To impress investors, a company must ship, soon. Since investors aren't interested in what the software does, there is a strong incentive to ship early, but less incentive to ship complete or useful code. For a startup which has never shipped, it's all about who has the value story with the most zeros on the end of it and the shortest time to delivery.

To impress partners and customers, a company must ship. Customers are largely uninterested in what a company plans to do. They want products now. If a potential customer wants functionality, and there are competitors, the one who ships first wins the customer. Having won, it's a relatively smaller problem to keep the customer. Customers are used to defective software.

Thus, according to my friend, what wins is crazy, caffeine-fueled speed. Quality doesn't matter. By the time the customer finds out the product is imperfect, the sale is made, the money paid.

This reasoning depresses me. I hate what it means for my profession. Yet I can find no flaws in the argument, only small exceptions; established quality brands; software products (databases, kernels) that can never work in the marketplace if they aren't reliable; special customers who know what they need and write quality into their purchase agrements.

Monday, January 5, 2015

Reading Your Own Press Releases: A Management Antipattern

To customers, a new company is an unknown. A new company has no reputation. A new company must focus on providing innovative or cost-effective solutions to customer problems, because it's the only story they have to tell. Nothing wrong with that.

Well-established companies have more to say. In addition to presenting their latest product's features, they can tell customers about their previous products, their many years in business, their reputation for quality. Nothing wrong with that either. It's easy for a customer to choose an established company versus an upstart competitor, even without doing a bunch of homework, because the established company is a known quantity.

But sometimes, an established company loses its way. They begin to tell themselves about their reputation for quality, their years in business, and their leadership position. Their executives tell their product teams that they can charge a premium price because they are the "Cadillac brand", regardless of the strength of competitive products.
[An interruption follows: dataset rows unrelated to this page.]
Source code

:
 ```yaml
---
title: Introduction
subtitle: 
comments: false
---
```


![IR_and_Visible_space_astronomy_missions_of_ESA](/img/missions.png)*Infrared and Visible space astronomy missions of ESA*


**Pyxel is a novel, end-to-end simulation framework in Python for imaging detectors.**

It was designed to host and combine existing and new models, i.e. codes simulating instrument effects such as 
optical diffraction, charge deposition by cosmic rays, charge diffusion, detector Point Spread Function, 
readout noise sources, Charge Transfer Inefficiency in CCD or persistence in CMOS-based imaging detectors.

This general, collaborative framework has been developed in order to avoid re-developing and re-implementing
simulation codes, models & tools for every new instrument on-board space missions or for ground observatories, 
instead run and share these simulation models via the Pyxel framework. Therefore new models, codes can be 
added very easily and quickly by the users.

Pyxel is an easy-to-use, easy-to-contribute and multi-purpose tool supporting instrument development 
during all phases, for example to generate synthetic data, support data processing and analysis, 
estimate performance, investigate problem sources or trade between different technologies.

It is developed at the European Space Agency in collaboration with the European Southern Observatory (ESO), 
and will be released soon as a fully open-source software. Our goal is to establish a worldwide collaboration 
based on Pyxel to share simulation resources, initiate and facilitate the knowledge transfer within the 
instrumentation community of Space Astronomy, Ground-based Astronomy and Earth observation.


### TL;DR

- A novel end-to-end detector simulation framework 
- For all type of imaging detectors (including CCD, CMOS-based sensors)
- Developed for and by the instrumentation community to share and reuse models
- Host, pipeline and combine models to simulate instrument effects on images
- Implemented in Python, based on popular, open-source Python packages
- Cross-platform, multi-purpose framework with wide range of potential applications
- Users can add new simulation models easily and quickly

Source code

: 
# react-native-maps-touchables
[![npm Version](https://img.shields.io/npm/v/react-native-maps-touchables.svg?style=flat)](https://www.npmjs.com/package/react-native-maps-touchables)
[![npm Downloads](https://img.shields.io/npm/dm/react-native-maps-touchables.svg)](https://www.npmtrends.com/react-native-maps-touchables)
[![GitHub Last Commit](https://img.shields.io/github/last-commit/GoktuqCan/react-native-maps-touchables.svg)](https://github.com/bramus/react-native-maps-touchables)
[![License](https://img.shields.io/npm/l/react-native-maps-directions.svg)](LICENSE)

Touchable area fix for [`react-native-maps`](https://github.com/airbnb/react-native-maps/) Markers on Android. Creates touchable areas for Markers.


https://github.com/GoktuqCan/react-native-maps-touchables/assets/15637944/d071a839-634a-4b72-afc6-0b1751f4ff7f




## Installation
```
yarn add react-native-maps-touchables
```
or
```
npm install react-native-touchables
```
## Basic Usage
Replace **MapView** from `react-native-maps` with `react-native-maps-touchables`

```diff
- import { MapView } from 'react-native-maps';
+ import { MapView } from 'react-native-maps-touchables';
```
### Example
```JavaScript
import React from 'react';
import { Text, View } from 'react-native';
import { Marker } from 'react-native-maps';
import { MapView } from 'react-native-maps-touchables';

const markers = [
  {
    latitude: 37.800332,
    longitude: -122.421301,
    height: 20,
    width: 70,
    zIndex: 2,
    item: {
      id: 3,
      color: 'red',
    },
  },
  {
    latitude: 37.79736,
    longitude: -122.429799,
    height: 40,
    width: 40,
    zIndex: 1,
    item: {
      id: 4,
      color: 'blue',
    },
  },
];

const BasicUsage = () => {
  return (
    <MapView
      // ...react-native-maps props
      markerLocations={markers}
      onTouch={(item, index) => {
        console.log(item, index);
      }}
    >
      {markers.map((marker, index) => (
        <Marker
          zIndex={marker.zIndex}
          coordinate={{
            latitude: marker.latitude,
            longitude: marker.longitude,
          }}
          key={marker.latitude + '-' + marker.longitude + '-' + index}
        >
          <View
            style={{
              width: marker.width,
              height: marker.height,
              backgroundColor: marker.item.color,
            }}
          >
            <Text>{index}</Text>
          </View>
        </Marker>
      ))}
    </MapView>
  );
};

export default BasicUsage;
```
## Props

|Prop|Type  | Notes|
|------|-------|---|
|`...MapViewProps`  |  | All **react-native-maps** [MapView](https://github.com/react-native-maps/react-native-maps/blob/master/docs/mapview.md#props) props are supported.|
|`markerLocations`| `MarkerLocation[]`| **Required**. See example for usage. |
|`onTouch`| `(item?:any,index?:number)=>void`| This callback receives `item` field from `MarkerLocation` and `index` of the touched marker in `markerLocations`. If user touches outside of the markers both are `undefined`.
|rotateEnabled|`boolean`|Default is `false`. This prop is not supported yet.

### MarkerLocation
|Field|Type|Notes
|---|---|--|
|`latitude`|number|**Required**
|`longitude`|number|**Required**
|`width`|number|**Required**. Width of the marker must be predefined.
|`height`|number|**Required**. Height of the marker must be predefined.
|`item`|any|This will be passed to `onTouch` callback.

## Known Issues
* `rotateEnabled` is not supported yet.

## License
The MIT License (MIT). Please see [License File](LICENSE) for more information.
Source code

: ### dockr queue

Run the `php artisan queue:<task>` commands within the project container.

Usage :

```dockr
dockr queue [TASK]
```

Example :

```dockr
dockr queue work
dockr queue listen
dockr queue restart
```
If they say this often enough, it becomes received wisdom within the company. I call this behavior reading your own press releases.

A company that is reading its own press releases is already past its prime. When a company starts reading its own press releases, it stops worrying about solving customer problems, or being better, faster, and stronger than the competition. They may even get away with this for a few years if they really were market leaders. But eventually, they find themselves sidelined by their hungrier competitors, and their position of advantage evaporates.

I've worked for two companies who had this problem. One is now a division of a conglomerate, who fixed the problem by replacing complacent managers. The other annoyed its partners so much with slow product delivery that the partners made the company irrelevant. Last I checked, this second company was still in business, but they shed three quarters of their staff in a paroxysm of downsizing, and never recovered their former greatness.

I bet you can see some obvious examples in the news of large technology companies who have been reading their own press releases. Where are their new products? Missing in action or underwhelming critics and customers. When your division manager starts talking this way, tell them to wake up and smell the innovation.